We would like to highlight three key operational aspects and one case of legal uncertainty, which, in our view, warrant further clarification and consideration in the amendments to the RTS under Article 59(5) CSDR: 

  1. The potential requirement to monitor or report cash settlement activity separately
  2. The operational risk of ‘responsibility without capability’
  3. Onboarding models for participants of the designating CSD or the use of affiliates
  4. Legal structure and textual coherence

1) Potential Requirement to Monitor or Report Cash Settlement Activity Separately 

Point 18 of the Chapter on background and rationale of the draft RTS clearly indicates that a designated CSD should not be required to monitor or report separately the cash settlement activity of participants of the designating CSD. This is particularly relevant where a participant is already a direct participant in both CSDs and may legitimately prefer to operate only one cash account at the designated CSD for collateral and credit efficiency. 

Background/Rationale Chapter, Point 18: “This is because a participant of the designating CSD could also be a participant of the banking CSD, and prefer to hold one cash account at the designated CSD for collateral and credit efficiency reasons. Requiring separate reporting is likely to prevent a designating CSD from being able to offer a single cash account and create an unnecessary regulatory burden.

However, the current drafting of Article 18a of the Commission Delegated Regulation leaves room for ambiguity. To ensure legal certainty and avoid unnecessary regulatory burden, the final RTS should: 

  • Explicitly reflect the rationale in point 18, confirming that no separate cash account, monitoring, or reporting is required where the participant already maintains a cash account at the designated CSD.
  • Provide a clear differentiation between
    • Scenario A: The participant of the designating CSD is also a participant of the designated CSD (single-account model), and
    • Scenario B: The participant is not a participant of the designated CSD (additional rules and procedures may apply). 

A clear reference in the legal text confirming that the designated CSD may rely on its existing monitoring and reporting processes for the single account would provide the required legal certainty. 

2) Operational risk of ‘responsibility without capability’

The current draft of the RTS creates an operational arrangement of ‘responsibility without capability’, in which the designated CSD carries the full prudential and legal responsibility for credit and liquidity risk management, while lacking the legal right or operational capability to obtain essential risk, exposure, and KYC information from the designating CSD.

Based on Art. 18a(2)(b) it is unclear, how and on which material basis the designated CSD can identify material dependencies in case the designating CSD is subject to secrecy rules and cannot deliver respective information to the designated CSD.

This results in a regulatory expectation that cannot be operationally fulfilled.

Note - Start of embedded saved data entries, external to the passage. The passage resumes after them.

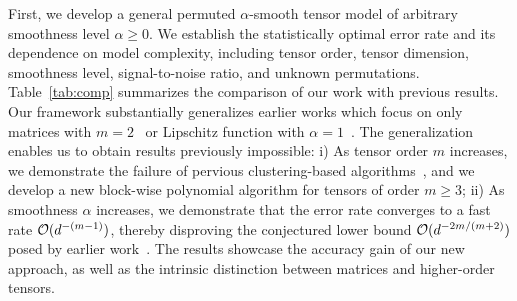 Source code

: \documentclass[12pt]{article}
\theoremstyle{definition}
\begin{document}
 \begin{table}[t]
    \centering
    \caption{Comparison of our results with previous work. $^*$For simplicity, we list here the error rate (omitting the log term) for $\infty$-smooth tensors. Our results allow general tensors of arbitrary smoothness level $\alpha\geq 0$; See Theorems~\ref{thm:LSE}-\ref{thm:BC} in Sections~\ref{sec:lse}-\ref{sec:borda}.}\label{tab:comp}
\end{table}

First, we develop a general permuted $\alpha$-smooth tensor model of arbitrary smoothness level $\alpha\geq 0$. We establish the statistically optimal error rate and its dependence on model complexity, including tensor order, tensor dimension, smoothness level, signal-to-noise ratio, and unknown permutations. Table~\ref{tab:comp} summarizes the comparison of our work with previous results.  Our framework substantially generalizes earlier works which focus on only matrices with $m=2$~\cite{gao2015rate,klopp2017oracle} or Lipschitz function with $\alpha=1$~\cite{balasubramanian2021nonparametric,li2019nearest}. The generalization enables us to obtain results previously impossible: i) As tensor order $m$ increases, we demonstrate the failure of pervious clustering-based algorithms~\cite{balasubramanian2021nonparametric,gao2015rate}, and we develop a new block-wise polynomial algorithm for tensors of order $m\geq 3$; ii) As smoothness $\alpha$ increases, we demonstrate that the error rate converges to a fast rate $\mathcal{O}(d^{-(m-1)})$, thereby disproving the conjectured lower bound $\mathcal{O}(d^{-2m/(m+2)})$ posed by earlier work~\cite{balasubramanian2021nonparametric}. The results showcase the accuracy gain of our new approach, as well as the intrinsic distinction between matrices and higher-order tensors. 
\end{document}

To ensure workability, the RTS should explicitly require the designating CSD to:

  • Provide timely, comprehensive, and accurate information on its participants that generate exposure at the designated CSD.
  • Enter into a binding operational and legal arrangement ensuring that relevant risk, KYC, and due diligence information is transmitted without delay.

Without such a requirement, the designated CSD would be placed in a position where it is accountable for risks it cannot meaningfully assess or manage.

3) Onboarding models for participants of the designating CSD or the use of affiliates

The RTS should also account for the different operational scenarios under which participants of the designating CSD (in Clearstream’s case: CEU) may access cash settlement services at the designated CSD:

  1. CEU participant is already a participant of the designated CSD

    The participant uses its existing account at the designated CSD to also receive cash-settlement services for the settlement of the securities leg at the designating CSD. No additional monitoring or reporting is warranted (see point 1) above). In addition, no additional collection of information (Art. 18a(2)(a) and (b)) is warranted; relevant data already exists within the designated CSD.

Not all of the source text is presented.